Rather than wait for the law to change, however, federal regulators and lawless federal judges have incrementally changed it by executive and judicial fiat, steadily expanding the scope of Title VII until July 2015, when the Equal Employment Opportunity Commission unilaterally amended the statute. In a document entitled “What You Should Know about EEOC and Enforcement Protections for LGBT Workers,” the Commission declared that it interprets and enforces Title VII’s prohibition of sex discrimination as forbidding any employment discrimination based on gender identity or sexual orientation” (boldface in original).

At a stroke, the EEOC decided that it was going to essentially enforce ENDA — a statute that doesn’t exist. Democracy wasn’t working fast enough for the Obama administration, so it decided to give authoritarianism a try.

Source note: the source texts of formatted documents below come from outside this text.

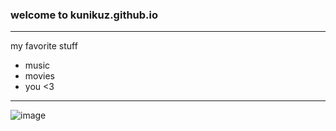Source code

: ### welcome to kunikuz.github.io
---
my favorite stuff
- music
- movies 
- you <3
---
![image](https://user-images.githubusercontent.com/118230499/202070722-476a8346-c842-4d45-bdb6-81a7bbf679eb.png)
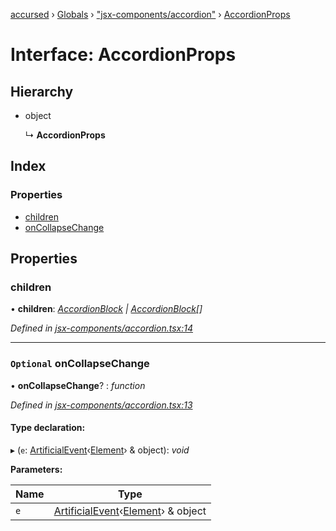 [accursed](../README.md) › [Globals](../globals.md) › ["jsx-components/accordion"](../modules/_jsx_components_accordion_.md) › [AccordionProps](_jsx_components_accordion_.accordionprops.md)

# Interface: AccordionProps

## Hierarchy

* object

  ↳ **AccordionProps**

## Index

### Properties

* [children](_jsx_components_accordion_.accordionprops.md#children)
* [onCollapseChange](_jsx_components_accordion_.accordionprops.md#optional-oncollapsechange)

## Properties

###  children

• **children**: *[AccordionBlock](../classes/_jsx_components_accordion_.accordionblock.md) | [AccordionBlock](../classes/_jsx_components_accordion_.accordionblock.md)[]*

*Defined in [jsx-components/accordion.tsx:14](https://github.com/cancerberoSgx/accursed/blob/5b2518e/src/jsx-components/accordion.tsx#L14)*

___

### `Optional` onCollapseChange

• **onCollapseChange**? : *function*

*Defined in [jsx-components/accordion.tsx:13](https://github.com/cancerberoSgx/accursed/blob/5b2518e/src/jsx-components/accordion.tsx#L13)*

#### Type declaration:

▸ (`e`: [ArtificialEvent](_jsx_types_.artificialevent.md)‹[Element](_jsx_types_.__global.jsx.element.md)› & object): *void*

**Parameters:**

Name | Type |
------ | ------ |
`e` | [ArtificialEvent](_jsx_types_.artificialevent.md)‹[Element](_jsx_types_.__global.jsx.element.md)› & object |
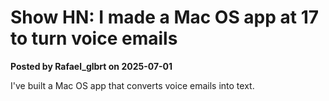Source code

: # Show HN: I made a Mac OS app at 17 to turn voice emails

**Posted by Rafael_glbrt on 2025-07-01**

I've built a Mac OS app that converts voice emails into text.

What coincidence—the Greensboro News & Record sees things differently. I love the way they note how Attorney general Loretta Lynch, who responded with her own lawsuit against North Carolina, “was a small child during the Greensboro lunch-counter sit-ins,” and as a result “knows the moment when she sees it, and she knows which side will prevail.” Unfortunately this might truer than we think, given the liberal bias in the federal court system.